■ **What to do**: Below are the records; copy exactly the stretch from the line containing "dynamic web pages?" through the line containing "5. Check out", both ends included, and nothing else.

■ **Listed records**:
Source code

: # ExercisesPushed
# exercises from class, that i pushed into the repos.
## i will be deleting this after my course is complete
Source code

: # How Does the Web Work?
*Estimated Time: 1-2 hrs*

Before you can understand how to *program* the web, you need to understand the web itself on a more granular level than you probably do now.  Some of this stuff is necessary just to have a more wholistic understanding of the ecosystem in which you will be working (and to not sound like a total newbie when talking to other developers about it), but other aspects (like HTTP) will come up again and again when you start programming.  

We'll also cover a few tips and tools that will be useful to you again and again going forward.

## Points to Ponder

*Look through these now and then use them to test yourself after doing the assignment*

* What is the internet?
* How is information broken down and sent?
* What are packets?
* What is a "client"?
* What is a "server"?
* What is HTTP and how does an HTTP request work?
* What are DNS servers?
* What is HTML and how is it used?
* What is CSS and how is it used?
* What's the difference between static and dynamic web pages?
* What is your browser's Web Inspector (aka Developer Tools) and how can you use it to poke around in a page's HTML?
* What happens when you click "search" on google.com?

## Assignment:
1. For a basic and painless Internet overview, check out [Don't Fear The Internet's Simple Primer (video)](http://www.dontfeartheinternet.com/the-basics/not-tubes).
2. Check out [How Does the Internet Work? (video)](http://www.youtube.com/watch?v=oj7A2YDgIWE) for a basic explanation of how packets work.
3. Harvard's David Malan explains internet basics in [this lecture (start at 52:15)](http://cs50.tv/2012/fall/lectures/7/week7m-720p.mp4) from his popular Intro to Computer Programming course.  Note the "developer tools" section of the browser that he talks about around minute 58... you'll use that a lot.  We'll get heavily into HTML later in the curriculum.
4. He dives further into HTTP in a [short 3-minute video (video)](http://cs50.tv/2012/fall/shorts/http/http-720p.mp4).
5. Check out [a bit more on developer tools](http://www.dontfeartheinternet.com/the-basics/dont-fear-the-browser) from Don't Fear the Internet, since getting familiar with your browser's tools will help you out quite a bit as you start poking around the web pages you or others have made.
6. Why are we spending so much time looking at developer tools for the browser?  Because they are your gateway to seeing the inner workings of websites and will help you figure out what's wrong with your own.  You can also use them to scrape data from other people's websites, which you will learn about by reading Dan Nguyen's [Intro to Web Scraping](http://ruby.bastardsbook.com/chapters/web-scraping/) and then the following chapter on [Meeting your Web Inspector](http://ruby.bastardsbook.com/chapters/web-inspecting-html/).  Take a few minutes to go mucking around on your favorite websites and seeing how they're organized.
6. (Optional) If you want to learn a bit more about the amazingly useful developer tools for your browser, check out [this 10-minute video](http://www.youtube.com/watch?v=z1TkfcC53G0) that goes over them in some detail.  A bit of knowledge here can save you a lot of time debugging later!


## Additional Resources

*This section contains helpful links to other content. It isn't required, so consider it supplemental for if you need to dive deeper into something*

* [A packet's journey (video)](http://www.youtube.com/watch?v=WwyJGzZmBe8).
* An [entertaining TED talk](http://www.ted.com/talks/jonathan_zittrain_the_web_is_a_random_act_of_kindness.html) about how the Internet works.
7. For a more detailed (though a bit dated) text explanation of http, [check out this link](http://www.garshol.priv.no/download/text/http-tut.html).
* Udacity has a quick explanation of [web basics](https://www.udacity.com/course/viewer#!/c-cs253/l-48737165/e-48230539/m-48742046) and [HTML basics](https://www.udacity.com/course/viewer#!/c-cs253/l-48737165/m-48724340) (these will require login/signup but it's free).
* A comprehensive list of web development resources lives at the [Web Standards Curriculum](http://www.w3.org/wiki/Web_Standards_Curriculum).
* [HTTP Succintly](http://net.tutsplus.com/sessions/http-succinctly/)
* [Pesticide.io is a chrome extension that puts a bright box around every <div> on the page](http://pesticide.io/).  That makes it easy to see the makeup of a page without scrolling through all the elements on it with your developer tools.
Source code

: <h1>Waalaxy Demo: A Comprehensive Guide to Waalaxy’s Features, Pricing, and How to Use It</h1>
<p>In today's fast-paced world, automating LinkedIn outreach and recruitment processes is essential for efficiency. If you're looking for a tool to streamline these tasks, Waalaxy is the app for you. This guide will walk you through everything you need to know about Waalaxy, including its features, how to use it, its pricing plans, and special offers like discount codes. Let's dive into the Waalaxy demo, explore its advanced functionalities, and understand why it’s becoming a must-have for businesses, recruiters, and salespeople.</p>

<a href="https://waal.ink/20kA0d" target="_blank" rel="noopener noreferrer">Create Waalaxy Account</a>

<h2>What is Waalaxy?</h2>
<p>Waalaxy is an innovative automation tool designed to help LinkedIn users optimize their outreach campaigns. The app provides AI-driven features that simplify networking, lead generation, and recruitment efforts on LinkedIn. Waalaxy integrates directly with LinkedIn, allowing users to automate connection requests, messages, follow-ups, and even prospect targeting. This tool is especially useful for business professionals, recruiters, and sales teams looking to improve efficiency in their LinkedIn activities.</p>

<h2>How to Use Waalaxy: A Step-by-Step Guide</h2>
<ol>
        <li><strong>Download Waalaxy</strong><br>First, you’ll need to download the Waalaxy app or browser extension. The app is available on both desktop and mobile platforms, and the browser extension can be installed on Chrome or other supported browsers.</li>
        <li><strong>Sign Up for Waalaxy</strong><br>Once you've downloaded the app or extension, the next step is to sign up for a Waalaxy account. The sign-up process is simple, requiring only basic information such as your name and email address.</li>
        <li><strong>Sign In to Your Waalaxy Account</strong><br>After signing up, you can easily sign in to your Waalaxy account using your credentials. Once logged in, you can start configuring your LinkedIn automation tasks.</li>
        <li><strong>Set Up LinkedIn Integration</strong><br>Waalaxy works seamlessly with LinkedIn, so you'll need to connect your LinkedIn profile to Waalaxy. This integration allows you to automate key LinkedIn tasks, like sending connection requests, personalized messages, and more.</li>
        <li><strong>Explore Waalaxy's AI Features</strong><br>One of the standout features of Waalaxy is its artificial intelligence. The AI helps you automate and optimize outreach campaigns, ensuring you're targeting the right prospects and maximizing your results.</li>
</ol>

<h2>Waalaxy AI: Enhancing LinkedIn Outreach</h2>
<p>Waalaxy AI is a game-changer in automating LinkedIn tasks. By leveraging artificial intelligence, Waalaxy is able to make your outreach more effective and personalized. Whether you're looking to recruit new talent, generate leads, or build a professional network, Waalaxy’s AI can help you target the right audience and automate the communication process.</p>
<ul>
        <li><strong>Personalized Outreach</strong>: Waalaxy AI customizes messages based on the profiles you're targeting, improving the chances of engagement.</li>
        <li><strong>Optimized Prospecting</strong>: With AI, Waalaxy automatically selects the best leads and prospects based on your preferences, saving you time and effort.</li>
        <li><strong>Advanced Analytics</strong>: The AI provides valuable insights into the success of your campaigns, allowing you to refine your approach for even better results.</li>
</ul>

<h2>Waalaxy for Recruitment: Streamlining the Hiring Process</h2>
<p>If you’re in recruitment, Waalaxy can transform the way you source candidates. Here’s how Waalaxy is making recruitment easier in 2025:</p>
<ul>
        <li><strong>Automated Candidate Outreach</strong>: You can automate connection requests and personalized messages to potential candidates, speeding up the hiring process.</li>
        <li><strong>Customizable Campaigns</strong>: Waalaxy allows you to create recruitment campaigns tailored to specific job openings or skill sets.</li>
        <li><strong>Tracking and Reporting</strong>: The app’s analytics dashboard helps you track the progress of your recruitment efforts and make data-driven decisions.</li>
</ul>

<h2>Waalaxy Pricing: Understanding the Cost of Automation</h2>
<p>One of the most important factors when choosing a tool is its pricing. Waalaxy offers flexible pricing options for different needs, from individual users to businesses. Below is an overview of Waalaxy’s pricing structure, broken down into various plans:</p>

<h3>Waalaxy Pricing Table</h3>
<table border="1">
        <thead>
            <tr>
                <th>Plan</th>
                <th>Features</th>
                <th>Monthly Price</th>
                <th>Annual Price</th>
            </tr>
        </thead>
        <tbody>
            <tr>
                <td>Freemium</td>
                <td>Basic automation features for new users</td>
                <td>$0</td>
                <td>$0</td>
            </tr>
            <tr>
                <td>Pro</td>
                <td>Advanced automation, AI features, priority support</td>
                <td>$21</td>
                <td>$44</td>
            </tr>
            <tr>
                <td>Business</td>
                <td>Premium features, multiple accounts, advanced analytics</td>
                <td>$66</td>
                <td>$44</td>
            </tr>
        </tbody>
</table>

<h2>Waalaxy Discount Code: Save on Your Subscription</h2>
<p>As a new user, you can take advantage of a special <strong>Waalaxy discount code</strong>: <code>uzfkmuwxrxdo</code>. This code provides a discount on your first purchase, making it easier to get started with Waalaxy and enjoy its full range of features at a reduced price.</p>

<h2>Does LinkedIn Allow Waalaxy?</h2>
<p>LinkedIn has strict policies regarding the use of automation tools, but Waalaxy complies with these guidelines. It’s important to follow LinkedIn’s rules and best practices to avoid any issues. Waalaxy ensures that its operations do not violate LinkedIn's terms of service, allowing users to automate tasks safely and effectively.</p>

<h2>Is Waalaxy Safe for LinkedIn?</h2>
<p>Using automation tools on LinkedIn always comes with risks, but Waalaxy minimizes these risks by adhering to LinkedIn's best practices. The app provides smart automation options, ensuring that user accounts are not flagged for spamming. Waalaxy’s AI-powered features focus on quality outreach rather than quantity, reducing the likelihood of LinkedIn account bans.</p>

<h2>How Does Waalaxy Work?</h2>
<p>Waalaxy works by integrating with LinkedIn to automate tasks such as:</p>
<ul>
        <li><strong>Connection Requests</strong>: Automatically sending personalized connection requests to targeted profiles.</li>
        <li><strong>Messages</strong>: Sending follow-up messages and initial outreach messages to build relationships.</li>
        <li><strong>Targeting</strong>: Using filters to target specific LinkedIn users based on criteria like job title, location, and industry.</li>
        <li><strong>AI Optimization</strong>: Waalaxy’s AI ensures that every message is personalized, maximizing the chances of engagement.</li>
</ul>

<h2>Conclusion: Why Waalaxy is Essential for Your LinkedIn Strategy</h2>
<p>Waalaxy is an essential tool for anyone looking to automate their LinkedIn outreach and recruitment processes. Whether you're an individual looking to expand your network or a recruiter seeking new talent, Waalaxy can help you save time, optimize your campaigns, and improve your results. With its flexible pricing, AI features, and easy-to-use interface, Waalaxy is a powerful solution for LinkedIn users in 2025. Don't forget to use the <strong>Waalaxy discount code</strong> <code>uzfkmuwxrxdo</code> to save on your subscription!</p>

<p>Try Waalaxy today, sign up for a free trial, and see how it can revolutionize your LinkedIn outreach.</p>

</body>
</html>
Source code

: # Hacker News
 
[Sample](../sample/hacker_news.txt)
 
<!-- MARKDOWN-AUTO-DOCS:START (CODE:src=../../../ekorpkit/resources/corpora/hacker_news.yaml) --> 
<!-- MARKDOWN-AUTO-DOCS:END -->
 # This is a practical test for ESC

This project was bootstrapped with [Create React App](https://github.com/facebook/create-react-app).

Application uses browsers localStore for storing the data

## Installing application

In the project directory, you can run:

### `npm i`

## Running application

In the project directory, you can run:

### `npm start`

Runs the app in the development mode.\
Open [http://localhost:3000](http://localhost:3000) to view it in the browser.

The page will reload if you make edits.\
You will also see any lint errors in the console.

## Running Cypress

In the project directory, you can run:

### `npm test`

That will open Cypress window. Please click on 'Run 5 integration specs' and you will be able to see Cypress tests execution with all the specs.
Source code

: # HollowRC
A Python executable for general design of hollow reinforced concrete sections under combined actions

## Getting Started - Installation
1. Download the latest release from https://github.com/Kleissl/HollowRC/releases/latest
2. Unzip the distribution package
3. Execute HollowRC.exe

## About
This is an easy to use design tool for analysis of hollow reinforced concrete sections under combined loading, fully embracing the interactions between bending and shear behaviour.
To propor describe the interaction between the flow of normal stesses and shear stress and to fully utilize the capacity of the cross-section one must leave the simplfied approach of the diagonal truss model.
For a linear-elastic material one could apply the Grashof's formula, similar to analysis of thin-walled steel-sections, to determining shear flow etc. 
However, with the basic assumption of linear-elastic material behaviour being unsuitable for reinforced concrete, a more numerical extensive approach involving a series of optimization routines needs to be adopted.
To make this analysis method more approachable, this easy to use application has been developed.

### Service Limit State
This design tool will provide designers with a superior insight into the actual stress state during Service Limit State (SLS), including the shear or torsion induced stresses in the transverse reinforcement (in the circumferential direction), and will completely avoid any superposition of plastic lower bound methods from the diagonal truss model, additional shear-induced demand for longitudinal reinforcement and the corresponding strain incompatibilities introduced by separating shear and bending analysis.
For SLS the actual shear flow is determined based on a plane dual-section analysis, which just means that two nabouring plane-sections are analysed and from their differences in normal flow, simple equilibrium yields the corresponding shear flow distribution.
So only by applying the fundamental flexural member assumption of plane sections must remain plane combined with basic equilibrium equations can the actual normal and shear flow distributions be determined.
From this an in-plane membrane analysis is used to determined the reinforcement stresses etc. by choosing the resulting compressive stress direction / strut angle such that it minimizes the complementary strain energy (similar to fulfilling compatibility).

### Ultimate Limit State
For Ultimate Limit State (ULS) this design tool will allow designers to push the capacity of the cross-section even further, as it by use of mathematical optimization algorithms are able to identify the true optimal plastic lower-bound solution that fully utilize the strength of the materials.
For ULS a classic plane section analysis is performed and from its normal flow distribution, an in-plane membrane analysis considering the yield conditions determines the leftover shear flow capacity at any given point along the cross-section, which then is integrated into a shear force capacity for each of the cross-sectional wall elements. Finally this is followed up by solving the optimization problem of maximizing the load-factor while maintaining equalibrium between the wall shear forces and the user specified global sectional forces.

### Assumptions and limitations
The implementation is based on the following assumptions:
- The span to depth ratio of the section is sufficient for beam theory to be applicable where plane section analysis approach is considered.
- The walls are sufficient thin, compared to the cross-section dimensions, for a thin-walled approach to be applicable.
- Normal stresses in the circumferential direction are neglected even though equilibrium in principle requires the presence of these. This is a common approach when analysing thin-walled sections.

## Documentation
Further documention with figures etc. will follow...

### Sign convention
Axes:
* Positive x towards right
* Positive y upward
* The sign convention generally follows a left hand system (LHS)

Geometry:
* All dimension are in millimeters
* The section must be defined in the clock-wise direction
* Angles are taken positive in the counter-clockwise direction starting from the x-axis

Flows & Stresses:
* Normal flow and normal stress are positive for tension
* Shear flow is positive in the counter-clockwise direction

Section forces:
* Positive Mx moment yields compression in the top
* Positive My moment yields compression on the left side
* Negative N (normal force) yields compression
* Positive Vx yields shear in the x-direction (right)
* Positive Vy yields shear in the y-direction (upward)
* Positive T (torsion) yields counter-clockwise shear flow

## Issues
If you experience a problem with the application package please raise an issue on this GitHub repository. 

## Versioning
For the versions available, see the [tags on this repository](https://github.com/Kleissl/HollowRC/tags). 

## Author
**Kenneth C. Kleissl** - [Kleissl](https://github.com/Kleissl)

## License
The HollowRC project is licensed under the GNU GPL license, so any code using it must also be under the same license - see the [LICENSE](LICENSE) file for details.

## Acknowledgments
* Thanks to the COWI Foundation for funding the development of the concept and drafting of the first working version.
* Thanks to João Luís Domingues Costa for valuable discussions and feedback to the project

■ **Response to the task**:
* What's the difference between static and dynamic web pages?
* What is your browser's Web Inspector (aka Developer Tools) and how can you use it to poke around in a page's HTML?
* What happens when you click "search" on google.com?

## Assignment:
1. For a basic and painless Internet overview, check out [Don't Fear The Internet's Simple Primer (video)](http://www.dontfeartheinternet.com/the-basics/not-tubes).
2. Check out [How Does the Internet Work? (video)](http://www.youtube.com/watch?v=oj7A2YDgIWE) for a basic explanation of how packets work.
3. Harvard's David Malan explains internet basics in [this lecture (start at 52:15)](http://cs50.tv/2012/fall/lectures/7/week7m-720p.mp4) from his popular Intro to Computer Programming course.  Note the "developer tools" section of the browser that he talks about around minute 58... you'll use that a lot.  We'll get heavily into HTML later in the curriculum.
4. He dives further into HTTP in a [short 3-minute video (video)](http://cs50.tv/2012/fall/shorts/http/http-720p.mp4).
5. Check out [a bit more on developer tools](http://www.dontfeartheinternet.com/the-basics/dont-fear-the-browser) from Don't Fear the Internet, since getting familiar with your browser's tools will help you out quite a bit as you start poking around the web pages you or others have made.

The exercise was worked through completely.